Sort through the entries below and pull out lines containing the word "style".

+++ Data provided +++

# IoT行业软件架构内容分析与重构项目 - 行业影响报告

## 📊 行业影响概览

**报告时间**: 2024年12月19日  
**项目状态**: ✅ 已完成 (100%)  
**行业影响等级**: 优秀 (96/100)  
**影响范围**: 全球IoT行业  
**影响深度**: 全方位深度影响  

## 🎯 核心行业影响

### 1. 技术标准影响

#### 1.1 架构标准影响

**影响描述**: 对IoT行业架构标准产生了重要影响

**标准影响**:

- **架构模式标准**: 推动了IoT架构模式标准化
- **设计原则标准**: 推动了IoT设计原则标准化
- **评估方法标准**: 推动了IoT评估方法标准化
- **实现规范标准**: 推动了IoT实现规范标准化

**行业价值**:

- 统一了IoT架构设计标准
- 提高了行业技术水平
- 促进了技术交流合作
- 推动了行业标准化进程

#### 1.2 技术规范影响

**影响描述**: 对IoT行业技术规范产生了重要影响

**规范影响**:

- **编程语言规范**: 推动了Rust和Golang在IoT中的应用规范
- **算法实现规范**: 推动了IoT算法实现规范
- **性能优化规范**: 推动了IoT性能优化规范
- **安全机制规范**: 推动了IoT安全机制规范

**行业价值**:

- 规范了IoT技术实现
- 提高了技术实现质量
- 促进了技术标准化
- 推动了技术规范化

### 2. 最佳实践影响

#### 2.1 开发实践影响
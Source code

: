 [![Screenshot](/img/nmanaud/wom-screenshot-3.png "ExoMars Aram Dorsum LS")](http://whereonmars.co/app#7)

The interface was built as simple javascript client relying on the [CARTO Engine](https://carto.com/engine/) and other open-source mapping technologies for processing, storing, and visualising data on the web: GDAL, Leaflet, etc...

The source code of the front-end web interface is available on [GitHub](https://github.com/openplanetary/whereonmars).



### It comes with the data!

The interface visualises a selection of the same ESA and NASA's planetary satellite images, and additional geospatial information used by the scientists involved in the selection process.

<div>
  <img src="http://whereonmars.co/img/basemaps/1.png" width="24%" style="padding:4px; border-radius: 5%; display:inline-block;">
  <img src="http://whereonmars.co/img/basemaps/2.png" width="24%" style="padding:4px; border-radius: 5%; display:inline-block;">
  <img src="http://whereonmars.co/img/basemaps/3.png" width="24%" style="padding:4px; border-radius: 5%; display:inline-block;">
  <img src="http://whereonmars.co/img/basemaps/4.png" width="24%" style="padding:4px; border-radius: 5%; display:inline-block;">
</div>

+++

▸ Answer
  <img src="http://whereonmars.co/img/basemaps/1.png" width="24%" style="padding:4px; border-radius: 5%; display:inline-block;">
  <img src="http://whereonmars.co/img/basemaps/2.png" width="24%" style="padding:4px; border-radius: 5%; display:inline-block;">
  <img src="http://whereonmars.co/img/basemaps/3.png" width="24%" style="padding:4px; border-radius: 5%; display:inline-block;">
  <img src="http://whereonmars.co/img/basemaps/4.png" width="24%" style="padding:4px; border-radius: 5%; display:inline-block;">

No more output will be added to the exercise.